Your goal » Reproduce the records below exactly, but only between the lines holding "had been moved" and "This member function", inclusive.

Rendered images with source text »
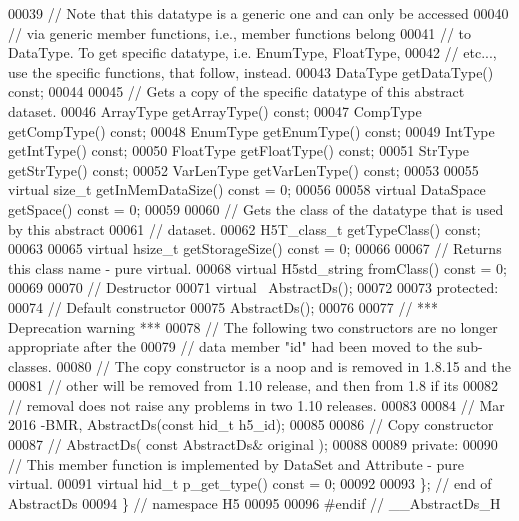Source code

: \begin{DoxyCode}
00039         \textcolor{comment}{// Note that this datatype is a generic one and can only be accessed}
00040         \textcolor{comment}{// via generic member functions, i.e., member functions belong}
00041         \textcolor{comment}{// to DataType.  To get specific datatype, i.e. EnumType, FloatType,}
00042         \textcolor{comment}{// etc..., use the specific functions, that follow, instead.}
00043         DataType getDataType() \textcolor{keyword}{const};
00044 
00045         \textcolor{comment}{// Gets a copy of the specific datatype of this abstract dataset.}
00046         ArrayType getArrayType() \textcolor{keyword}{const};
00047         CompType getCompType() \textcolor{keyword}{const};
00048         EnumType getEnumType() \textcolor{keyword}{const};
00049         IntType getIntType() \textcolor{keyword}{const};
00050         FloatType getFloatType() \textcolor{keyword}{const};
00051         StrType getStrType() \textcolor{keyword}{const};
00052         VarLenType getVarLenType() \textcolor{keyword}{const};
00053 
00055         \textcolor{keyword}{virtual} \textcolor{keywordtype}{size\_t} getInMemDataSize() \textcolor{keyword}{const} = 0;
00056 
00058         \textcolor{keyword}{virtual} DataSpace getSpace() \textcolor{keyword}{const} = 0;
00059 
00060         \textcolor{comment}{// Gets the class of the datatype that is used by this abstract}
00061         \textcolor{comment}{// dataset.}
00062         H5T\_class\_t getTypeClass() \textcolor{keyword}{const};
00063 
00065         \textcolor{keyword}{virtual} hsize\_t getStorageSize() \textcolor{keyword}{const} = 0;
00066 
00067         \textcolor{comment}{// Returns this class name - pure virtual.}
00068         \textcolor{keyword}{virtual} H5std\_string fromClass() \textcolor{keyword}{const} = 0;
00069 
00070         \textcolor{comment}{// Destructor}
00071         \textcolor{keyword}{virtual} ~AbstractDs();
00072 
00073    \textcolor{keyword}{protected}:
00074         \textcolor{comment}{// Default constructor}
00075         AbstractDs();
00076 
00077         \textcolor{comment}{// *** Deprecation warning ***}
00078         \textcolor{comment}{// The following two constructors are no longer appropriate after the}
00079         \textcolor{comment}{// data member "id" had been moved to the sub-classes.}
00080         \textcolor{comment}{// The copy constructor is a noop and is removed in 1.8.15 and the}
00081         \textcolor{comment}{// other will be removed from 1.10 release, and then from 1.8 if its}
00082         \textcolor{comment}{// removal does not raise any problems in two 1.10 releases.}
00083 
00084         \textcolor{comment}{// Mar 2016 -BMR, AbstractDs(const hid\_t h5\_id);}
00085 
00086         \textcolor{comment}{// Copy constructor}
00087         \textcolor{comment}{// AbstractDs( const AbstractDs& original );}
00088 
00089    \textcolor{keyword}{private}:
00090         \textcolor{comment}{// This member function is implemented by DataSet and Attribute - pure virtual.}
00091         \textcolor{keyword}{virtual} hid\_t p\_get\_type() \textcolor{keyword}{const} = 0;
00092 
00093 \}; \textcolor{comment}{// end of AbstractDs}
00094 \} \textcolor{comment}{// namespace H5}
00095 
00096 \textcolor{preprocessor}{#endif // \_\_AbstractDs\_H}
\end{DoxyCode}
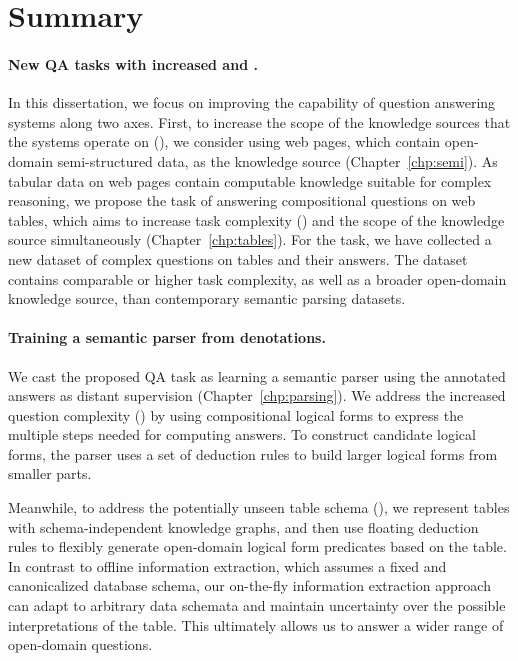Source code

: \section{Summary}

\paragraph{New QA tasks with increased \Breadth and \Depth.}
In this dissertation, we focus on improving the capability
of question answering systems
along two axes.
First, to increase the scope of the knowledge sources
that the systems operate on
(\Breadth), we consider using web pages,
which contain open-domain semi-structured data,
as the knowledge source
(Chapter~\ref{chp:semi}).
As tabular data on web pages contain computable knowledge
suitable for complex reasoning,
we propose the task of answering compositional questions
on web tables,
which aims to increase task complexity (\Depth)
and the scope of the knowledge source simultaneously
(Chapter~\ref{chp:tables}).
For the task,
we have collected a new \wtq dataset of complex questions
on tables and their answers.
The dataset contains comparable or higher task complexity,
as well as a broader open-domain knowledge source,
than contemporary semantic parsing datasets.

\paragraph{Training a semantic parser from denotations.}
We cast the proposed QA task as learning
a semantic parser using the annotated answers as
distant supervision (Chapter~\ref{chp:parsing}).
We address the increased question complexity (\Depth)
by using compositional logical forms
to express the multiple steps needed for computing answers.
To construct candidate logical forms,
the parser uses a set of deduction rules
to build larger logical forms from smaller parts.

Meanwhile, to address the potentially unseen
table schema (\Breadth),
we represent tables with
schema-independent knowledge graphs,
and then use floating deduction rules to flexibly generate
open-domain logical form predicates
based on the table.
In contrast to offline information extraction,
which assumes a fixed and canonicalized database schema,
our on-the-fly information extraction approach
can adapt to arbitrary data schemata and
maintain uncertainty over the possible interpretations
of the table.
This ultimately allows us to answer a wider range
of open-domain questions.

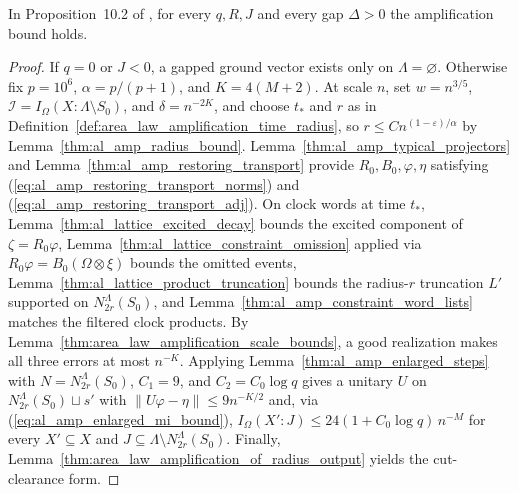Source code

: \begin{theorem}
    \label{thm:area_law_amplification}
    \leanok
    In Proposition~10.2 of \cite{OpenAI2026AreaLaw}, for every $q,R,J$ and every
    gap $\Delta>0$ the amplification bound holds.
\end{theorem}
\begin{proof}
    \leanok
    If $q=0$ or $J<0$, a gapped ground vector exists only on $\Lambda=\varnothing$.
    Otherwise fix $p=10^6$, $\alpha=p/(p+1)$, and $K=4(M+2)$. At scale $n$, set
    $w=n^{3/5}$, $\mathcal I=I_\Omega(X:\Lambda\setminus S_0)$, and $\delta=n^{-2K}$,
    and choose $t_*$ and $r$ as in
    Definition~\ref{def:area_law_amplification_time_radius}, so
    $r\le Cn^{(1-\varepsilon)/\alpha}$ by Lemma~\ref{thm:al_amp_radius_bound}.
    Lemma~\ref{thm:al_amp_typical_projectors} and
    Lemma~\ref{thm:al_amp_restoring_transport} provide $R_0,B_0,\varphi,\eta$
    satisfying (\ref{eq:al_amp_restoring_transport_norms}) and
    (\ref{eq:al_amp_restoring_transport_adj}). On clock words at time $t_*$,
    Lemma~\ref{thm:al_lattice_excited_decay} bounds the excited component of
    $\zeta=R_0\varphi$, Lemma~\ref{thm:al_lattice_constraint_omission} applied
    via $R_0\varphi=B_0(\Omega\otimes\xi)$ bounds the omitted events,
    Lemma~\ref{thm:al_lattice_product_truncation} bounds the radius-$r$
    truncation $L'$ supported on $N_{2r}^\Lambda(S_0)$, and
    Lemma~\ref{thm:al_amp_constraint_word_lists} matches the filtered clock
    products. By Lemma~\ref{thm:area_law_amplification_scale_bounds}, a good
    realization makes all three errors at most $n^{-K}$. Applying
    Lemma~\ref{thm:al_amp_enlarged_steps} with $N=N_{2r}^\Lambda(S_0)$,
    $C_1=9$, and $C_2=C_0\log q$ gives a unitary $U$ on
    $N_{2r}^\Lambda(S_0)\sqcup s'$ with $\|U\varphi-\eta\|\le 9n^{-K/2}$ and,
    via (\ref{eq:al_amp_enlarged_mi_bound}),
    $I_\Omega(X':J)\le 24(1+C_0\log q)\,n^{-M}$ for every $X'\subseteq X$ and
    $J\subseteq\Lambda\setminus N_{2r}^\Lambda(S_0)$. Finally,
    Lemma~\ref{thm:area_law_amplification_of_radius_output} yields the
    cut-clearance form.
\end{proof}

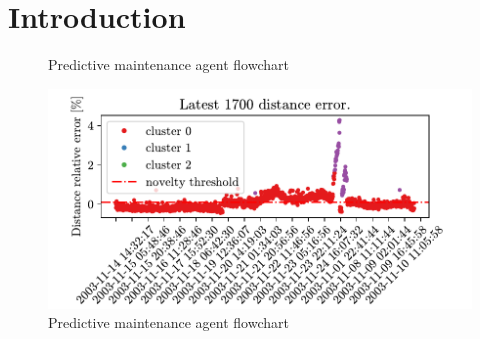 \chapter{Introduction}
\lipsum[1-10]


\prntlen{\textwidth}


%  

%  

%  



\begin{figure}[htbp]
  \centering
  
\caption{Predictive maintenance agent flowchart}
\label{fig2}
\end{figure}

\begin{figure}[htbp]
  \centering
  \includegraphics{images/Figure_1.pdf}
\caption{Predictive maintenance agent flowchart}
\label{fig2}
\end{figure}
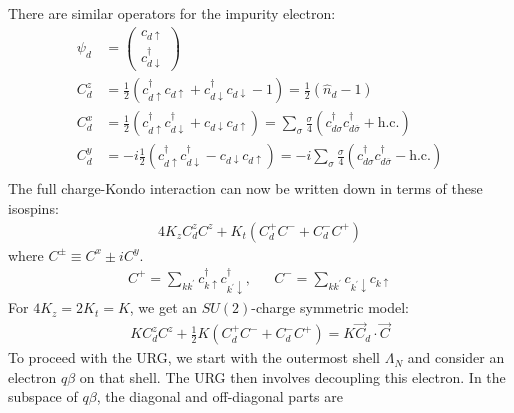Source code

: \documentclass[twoside]{report}
\numberwithin{equation}{section}
\begin{document}
There are similar operators for the impurity electron:
\begin{equation}\begin{aligned}
\psi_d &= \begin{pmatrix} c_{d\uparrow} \\ c^\dagger_{d\downarrow} \end{pmatrix}\\
C^z_d &= \frac{1}{2}\left( c^\dagger_{d\uparrow}c_{d \uparrow} + c^\dagger_{d\downarrow}c_{d \downarrow} - 1  \right) = \frac{1}{2}\left( \hat n_d - 1 \right) \\
C^x_d &= \frac{1}{2}\left(c^\dagger_{d\uparrow}c^\dagger_{d \downarrow} + c_{d\downarrow}c_{d \uparrow} \right) = \sum_\sigma \frac{\sigma}{4}\left( c^\dagger_{d\sigma}c^\dagger_{d\overline\sigma} + \text{h.c.} \right) \\
C^y_d &= -i \frac{1}{2}\left(c^\dagger_{d\uparrow}c^\dagger_{d \downarrow} - c_{d\downarrow}c_{d \uparrow} \right) = -i\sum_\sigma \frac{\sigma}{4}\left( c^\dagger_{d\sigma}c^\dagger_{d\overline\sigma} - \text{h.c.} \right)\\
\end{aligned}\end{equation}
The full charge-Kondo interaction can now be written down in terms of these isospins:
\begin{equation}\begin{aligned}
	4K_z C_d^z C^z + K_t \left(C_d^+ C^-+ C_d^- C^+\right)
\end{aligned}\end{equation}
where \(C^\pm \equiv C^x \pm iC^y\).
\begin{equation}\begin{aligned}
	C^+ = \sum_{kk^\prime} c^\dagger_{k\uparrow}c^\dagger_{k^\prime\downarrow}, && C^- = \sum_{kk^\prime}c_{k^\prime\downarrow}c_{k\uparrow}
\end{aligned}\end{equation}
For \(4K_z = 2K_t=K\), we get an \(SU(2)\)-charge symmetric model:
\begin{equation}\begin{aligned}
	K C_d^z C^z + \frac{1}{2} K \left(C_d^+ C^-+ C_d^- C^+\right) = K \vec C_d \cdot \vec C
\end{aligned}\end{equation}
To proceed with the URG, we start with the outermost shell \(\Lambda_N\) and consider an electron \(q\beta\) on that shell.
The URG then involves decoupling this electron.
In the subspace of \(q\beta\), the diagonal and off-diagonal parts are
\end{document}
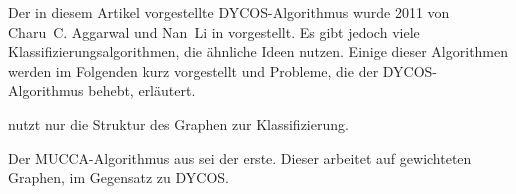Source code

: Der in diesem Artikel vorgestellte DYCOS-Algorithmus wurde 2011 von
Charu~C. Aggarwal und Nan~Li in \cite{aggarwal2011} vorgestellt.
Es gibt jedoch viele Klassifizierungsalgorithmen, die ähnliche Ideen
nutzen. Einige dieser Algorithmen werden im Folgenden kurz vorgestellt
und Probleme, die der DYCOS-Algorithmus behebt, erläutert.

\cite{DBLP:conf/kdd/BhagatCR07} nutzt nur die Struktur des Graphen 
zur Klassifizierung.

Der MUCCA-Algorithmus aus \cite{zappella} sei der erste. Dieser
arbeitet auf gewichteten Graphen, im Gegensatz zu DYCOS.
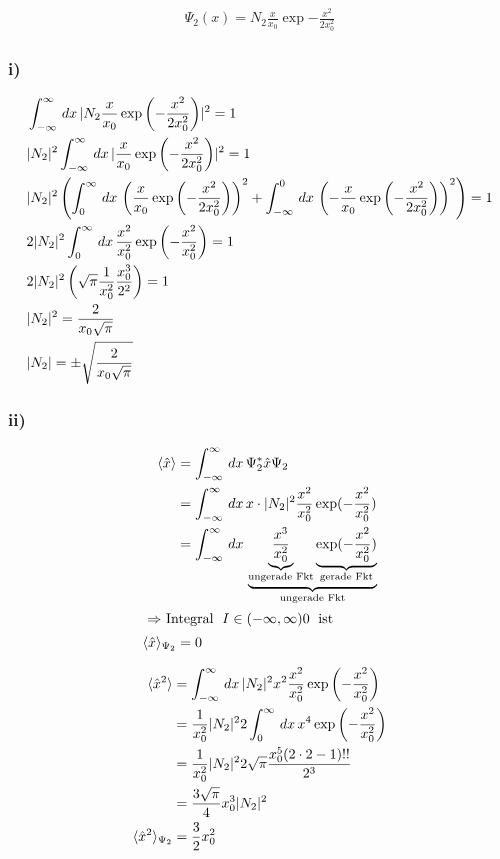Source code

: \begin{align}
    \Psi_2 (x)=N_2 \frac{x}{x_0} \exp{-\frac{x^2}{2x_0^2}}
\end{align}

\subsubsection{i)}

\begin{align}
    &\int_{-\infty}^{\infty}\,dx\, \lvert N_2\frac{x}{x_0}\exp\left(-\frac{x^2}{2x_0^2}\right)\rvert^2=1\\
    &\lvert N_2\rvert^2 \int_{-\infty}^{\infty}\,dx\, \lvert\frac{x}{x_0}\exp\left(-\frac{x^2}{2x_0^2}\right)\rvert^2=1\\
    &\lvert N_2\rvert^2 \left(\int_0^{\infty}\,dx\,\left(\frac{x}{x_0}\exp\left(-\frac{x^2}{2x_0^2}\right)\right)^2+ \int_{-\infty}^0\,dx\,\left(-\frac{x}{x_0} \exp\left(-\frac{x^2}{2x_0^2}\right)\right)^2 \right)=1\\
    &2 \lvert N_2\rvert^2 \int_0^{\infty}\,dx\, \frac{x^2}{x_0^2} \exp\left(-\frac{x^2}{x_0^2}\right)=1\\
    &2 \lvert N_2\rvert^2 \left(\sqrt{\pi} \frac{1}{x_0^2} \frac{x_0^3}{2^2}\right)=1\\
    &\lvert N_2\rvert^2=\frac{2}{x_0\sqrt{\pi}}\\
    &\lvert N_2\rvert= \pm \sqrt{\frac{2}{x_0\sqrt{\pi}}}
\end{align}

\subsubsection{ii)}

\begin{align}
    \langle\hat x \rangle &= \int_{-\infty}^{\infty}\,dx\, \Psi _2^* \hat x \Psi _2\\
    &= \int_{-\infty}^{\infty}\,dx\, x\cdot  \lvert N_2\rvert^2 \frac{x^2}{x_0^2}\exp(-\frac{x^2}{x_0^2})\\
    &=\int_{-\infty}^{\infty}\,dx\, \underbrace{\underbrace{\frac{x^3}{x_0^2}}_{\text{ungerade Fkt}} \underbrace{\exp(-\frac{x^2}{x_0^2})}_{\text{gerade Fkt}}}_{\text{ungerade Fkt}}\\
    \intertext{
        $\Rightarrow $ Integral $\;I \in (-\infty,\infty) 0\; $ ist
    }
    \langle\hat x \rangle_{\Psi_2}&=0
\end{align}

\begin{align}
    \langle\hat x ^2\rangle &= \int_{-\infty}^{\infty}\,dx\, \lvert N_2\rvert^2 x^2 \frac{x^2}{x_0^2} \exp\left(-\frac{x^2}{x_0^2}\right)\\
    &=\frac{1}{x_0^2} \lvert N_2\rvert^2 2 \int_0^{\infty}\,dx\, x^4 \exp\left(-\frac{x^2}{x_0^2}\right)\\
    &=\frac{1}{x_0^2} \lvert N_2\rvert^2 2\sqrt{\pi} \frac{x_0^5(2\cdot2-1)!!}{2^3}\\
    &=\frac{3\sqrt{\pi}}{4}x_0^3 \lvert N_2\rvert^2\\
    \langle\hat x ^2\rangle_{\Psi _2}&= \frac{3}{2} x_0^2
\end{align}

Final answer »
00079         \textcolor{comment}{// data member "id" had been moved to the sub-classes.}
00080         \textcolor{comment}{// The copy constructor is a noop and is removed in 1.8.15 and the}
00081         \textcolor{comment}{// other will be removed from 1.10 release, and then from 1.8 if its}
00082         \textcolor{comment}{// removal does not raise any problems in two 1.10 releases.}
00083 
00084         \textcolor{comment}{// Mar 2016 -BMR, AbstractDs(const hid\_t h5\_id);}
00085 
00086         \textcolor{comment}{// Copy constructor}
00087         \textcolor{comment}{// AbstractDs( const AbstractDs& original );}
00088 
00089    \textcolor{keyword}{private}:
00090         \textcolor{comment}{// This member function is implemented by DataSet and Attribute - pure virtual.}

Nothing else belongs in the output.